El asesinato en los edificios Dakota del Parque Central en su Nueva York fue una bofetada, un shock. Como muchos, recuerdo el instante en que recibí la noticia y a quien me la dio. En el viejo unomásuno, una mañana de diciembre. Es un hito así, un evento cultural profundo. Luego se desataron interpretaciones sobre el fin de la inocencia y demás. No era justo, John había perdido la inocencia, y nosotros con él, hacía mucho. No fue perita en dulce: liquidó a los Beatles por seguir su camino, que no hizo sino radicalizarse de la mano de Yoko Ono, a quien muchos odiaron y odian pero le ayudó a bien abrir los ojos. Se hizo un guerrero en tiempos en que la revuelta juvenil languidecía camino al corral o al truene. Su influencia pública era profunda, su inteligencia rápida y su música vital.
El régimen paranoico de Richard Nixon –la CIA en persona– se dio a la tarea de vigilarlo y ponerle cuatros para neutralizarlo, ya que decidió instalarse en Manhattan y desde allí apoyar a los irlandeses del norte contra los ingleses, y a los Panteras Negras y otros grupos radicales y antimilitaristas en Estados Unidos. Su música, así cantadita como parece, era peligrosa. Creó himnos rebeldes a pasto: Power to the People, Woman is the Nigger of the World, Happy Xtmas (War is Over), Instant Karma, Imagine, Give Peace a Chance. Se le consideraba un peligro para Estados Unidos, como recapitula el impactante documental The USA vs. John Lennon (David Leaf, 2006).
Su muerte equivalió a un magnicidio. Por ello abundaron las teorías conspirativas. Ya en 1966 Allen Ginsberg incluía a Lennon y a Bob Dylan entre los líderes más influyentes del mundo.
Después Dylan tomó las de Bartleby, pero no Lennon. Basta escuchar el subestimado álbum Some Time in New York (1972). Pocos lograron un rock más político y musicalmente notable. Los ingleses lo odiaron, y más Nixon, bailando desnudo con Mao en la portada.

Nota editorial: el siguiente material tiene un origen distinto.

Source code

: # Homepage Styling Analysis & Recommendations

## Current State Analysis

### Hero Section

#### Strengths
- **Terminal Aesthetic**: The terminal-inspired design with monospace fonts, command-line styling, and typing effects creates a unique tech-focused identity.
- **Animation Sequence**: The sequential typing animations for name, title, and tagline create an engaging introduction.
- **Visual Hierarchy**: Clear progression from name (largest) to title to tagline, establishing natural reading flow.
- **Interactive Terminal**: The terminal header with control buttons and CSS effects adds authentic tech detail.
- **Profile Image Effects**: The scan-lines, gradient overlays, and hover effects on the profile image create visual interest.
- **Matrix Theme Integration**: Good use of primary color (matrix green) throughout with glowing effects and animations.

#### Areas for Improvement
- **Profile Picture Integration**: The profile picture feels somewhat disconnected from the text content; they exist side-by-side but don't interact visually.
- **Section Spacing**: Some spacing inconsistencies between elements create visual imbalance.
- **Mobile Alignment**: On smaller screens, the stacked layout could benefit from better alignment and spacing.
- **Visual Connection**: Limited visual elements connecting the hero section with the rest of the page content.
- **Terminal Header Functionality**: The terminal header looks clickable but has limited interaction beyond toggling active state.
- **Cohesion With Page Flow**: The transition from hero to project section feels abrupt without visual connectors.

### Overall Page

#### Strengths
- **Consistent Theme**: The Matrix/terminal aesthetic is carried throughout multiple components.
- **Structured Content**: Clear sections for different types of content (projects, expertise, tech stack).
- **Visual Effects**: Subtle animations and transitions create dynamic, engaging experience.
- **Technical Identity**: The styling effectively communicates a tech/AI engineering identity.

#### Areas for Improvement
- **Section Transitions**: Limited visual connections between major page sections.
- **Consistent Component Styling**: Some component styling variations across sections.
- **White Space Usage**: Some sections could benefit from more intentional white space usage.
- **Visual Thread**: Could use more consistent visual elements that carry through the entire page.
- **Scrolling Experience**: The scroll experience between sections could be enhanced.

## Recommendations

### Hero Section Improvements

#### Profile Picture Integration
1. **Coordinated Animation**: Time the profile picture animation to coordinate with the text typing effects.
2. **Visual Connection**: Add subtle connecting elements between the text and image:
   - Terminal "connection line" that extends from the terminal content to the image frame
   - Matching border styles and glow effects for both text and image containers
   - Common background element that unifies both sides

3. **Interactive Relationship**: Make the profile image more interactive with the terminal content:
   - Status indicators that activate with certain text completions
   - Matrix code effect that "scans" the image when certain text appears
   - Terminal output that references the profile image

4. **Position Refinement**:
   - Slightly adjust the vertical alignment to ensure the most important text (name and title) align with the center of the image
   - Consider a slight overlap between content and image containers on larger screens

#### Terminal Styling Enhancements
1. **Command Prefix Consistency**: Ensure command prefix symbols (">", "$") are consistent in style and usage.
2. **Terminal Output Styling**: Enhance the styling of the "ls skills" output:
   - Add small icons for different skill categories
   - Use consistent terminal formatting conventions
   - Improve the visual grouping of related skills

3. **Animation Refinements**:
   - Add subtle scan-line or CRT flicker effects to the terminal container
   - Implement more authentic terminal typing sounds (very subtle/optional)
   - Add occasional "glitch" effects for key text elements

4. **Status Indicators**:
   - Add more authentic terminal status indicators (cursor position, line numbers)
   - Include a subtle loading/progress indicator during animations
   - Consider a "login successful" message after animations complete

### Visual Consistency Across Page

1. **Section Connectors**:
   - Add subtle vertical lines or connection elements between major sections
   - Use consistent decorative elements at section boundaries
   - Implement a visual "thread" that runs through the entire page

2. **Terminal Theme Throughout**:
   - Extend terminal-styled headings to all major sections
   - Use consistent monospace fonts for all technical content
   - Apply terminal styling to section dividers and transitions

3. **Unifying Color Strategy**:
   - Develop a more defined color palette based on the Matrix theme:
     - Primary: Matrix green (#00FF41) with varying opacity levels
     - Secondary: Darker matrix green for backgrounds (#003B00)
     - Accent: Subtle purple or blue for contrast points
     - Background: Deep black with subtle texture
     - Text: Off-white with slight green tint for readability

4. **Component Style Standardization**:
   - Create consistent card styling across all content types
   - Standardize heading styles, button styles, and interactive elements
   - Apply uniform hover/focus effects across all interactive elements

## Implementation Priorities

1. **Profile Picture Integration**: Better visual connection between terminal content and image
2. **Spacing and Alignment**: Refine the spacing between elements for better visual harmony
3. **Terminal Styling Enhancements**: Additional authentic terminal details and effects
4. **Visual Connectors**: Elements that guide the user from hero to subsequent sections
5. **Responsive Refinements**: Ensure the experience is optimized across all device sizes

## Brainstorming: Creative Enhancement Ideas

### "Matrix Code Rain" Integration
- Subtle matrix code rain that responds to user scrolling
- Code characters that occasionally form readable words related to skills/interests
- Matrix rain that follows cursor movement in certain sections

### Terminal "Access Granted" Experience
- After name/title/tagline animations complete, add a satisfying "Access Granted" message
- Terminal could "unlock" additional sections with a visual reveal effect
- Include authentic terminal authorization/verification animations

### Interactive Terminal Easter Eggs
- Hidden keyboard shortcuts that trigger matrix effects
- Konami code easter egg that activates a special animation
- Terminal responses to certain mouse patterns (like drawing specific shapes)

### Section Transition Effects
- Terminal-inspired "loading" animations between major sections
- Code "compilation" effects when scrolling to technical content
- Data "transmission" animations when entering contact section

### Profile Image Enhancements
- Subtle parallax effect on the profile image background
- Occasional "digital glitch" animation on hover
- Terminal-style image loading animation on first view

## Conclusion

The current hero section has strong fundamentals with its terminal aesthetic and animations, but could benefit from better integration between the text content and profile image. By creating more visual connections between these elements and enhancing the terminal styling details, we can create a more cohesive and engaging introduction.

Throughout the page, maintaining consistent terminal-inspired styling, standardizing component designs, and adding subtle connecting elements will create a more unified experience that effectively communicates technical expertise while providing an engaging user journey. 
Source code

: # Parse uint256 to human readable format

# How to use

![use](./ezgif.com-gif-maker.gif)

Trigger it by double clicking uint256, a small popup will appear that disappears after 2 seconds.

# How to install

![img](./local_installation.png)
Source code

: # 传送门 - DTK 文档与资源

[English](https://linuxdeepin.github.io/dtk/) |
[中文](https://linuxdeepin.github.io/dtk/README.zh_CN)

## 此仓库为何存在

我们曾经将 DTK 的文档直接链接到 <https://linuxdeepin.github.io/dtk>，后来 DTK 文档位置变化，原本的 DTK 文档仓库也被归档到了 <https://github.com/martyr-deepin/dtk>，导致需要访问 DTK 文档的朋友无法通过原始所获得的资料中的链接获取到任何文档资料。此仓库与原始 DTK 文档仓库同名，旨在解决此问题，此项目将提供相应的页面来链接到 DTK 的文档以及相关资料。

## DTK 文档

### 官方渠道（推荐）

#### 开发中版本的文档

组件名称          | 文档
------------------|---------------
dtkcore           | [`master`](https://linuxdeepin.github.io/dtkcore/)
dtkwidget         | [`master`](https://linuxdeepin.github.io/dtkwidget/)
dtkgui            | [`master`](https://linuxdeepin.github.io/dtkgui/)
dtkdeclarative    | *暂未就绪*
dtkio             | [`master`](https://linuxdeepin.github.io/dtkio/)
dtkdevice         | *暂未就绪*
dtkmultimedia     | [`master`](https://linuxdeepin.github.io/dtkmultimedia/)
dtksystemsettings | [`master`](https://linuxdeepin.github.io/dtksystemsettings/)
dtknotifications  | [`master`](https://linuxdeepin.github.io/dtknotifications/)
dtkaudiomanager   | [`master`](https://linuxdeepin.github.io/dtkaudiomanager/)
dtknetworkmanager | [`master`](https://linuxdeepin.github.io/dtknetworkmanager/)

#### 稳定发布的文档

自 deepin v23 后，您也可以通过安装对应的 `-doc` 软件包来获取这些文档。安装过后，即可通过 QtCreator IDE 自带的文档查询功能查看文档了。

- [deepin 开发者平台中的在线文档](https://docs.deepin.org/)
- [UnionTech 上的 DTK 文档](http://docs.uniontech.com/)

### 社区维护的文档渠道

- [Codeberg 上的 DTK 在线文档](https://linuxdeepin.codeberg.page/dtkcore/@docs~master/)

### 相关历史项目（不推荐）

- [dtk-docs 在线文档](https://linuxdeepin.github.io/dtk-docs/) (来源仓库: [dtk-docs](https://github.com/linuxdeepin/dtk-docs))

John regalaba rocanrol y melodías inolvidables. No todo es Imagine en su legado. Eso es un malentendido, dicha pieza funciona para cualquiera, y él ya no quería funcionarle a cualquiera. Quería enfrentar, romper, cambiar.
Su vida pública pos Beatles nos dejaría toda una década de ejemplar sicodrama. Atravesó los años 70 con una autoridad moral única. Y un desgarramiento también singular, desde las performances de cama con Yoko en desafiantes pelotas hasta el azote crudo de buena parte de su lírica, de Mother a Cold Turkey. Nos dio la razón con Working Class Hero, nos empalagó rogándole a Yoko, nos decepcionó al bajarse del carro en Watching the Wheels. De Yoko fue y vino. Se perdió en la parranda con la bella May Pang, su nueva musa, y su amigote Harry Nilsson, que no sabría detenerse y destruiría su carrera. John se dio tiempo de volver a empezar. Fue mejor padre en la segunda oportunidad, al parecer reconciliado con sus demonios.
Ya en la entrevista con JannWenner para Rolling Stone, en diciembre de 1970, había dejado claro que no lo iban a callar. Su antibelicismo fue uno de los más efectivos que se recuerdan, a nivel de una personalidad. Le hubieran dado el Nobel de la Paz a no ser por su insistente guerrilla mental.
Sin miedo a reinas, presidentes ni generales, al escándalo o la policía, su persona pública buscaba una revolución interna permanente. Jugó al blues, al rocanrrol puro y al arriesgado experimento musical de Frank Zappa, siendo el único Beatle que escuchó a Stockhausen.
Por atreverse, vivía en peligro. Su final, el 8 de diciembre de 1981, fue una última lección, típica de él, dura y al plexo solar. Por eso, John Lennon no se olvida.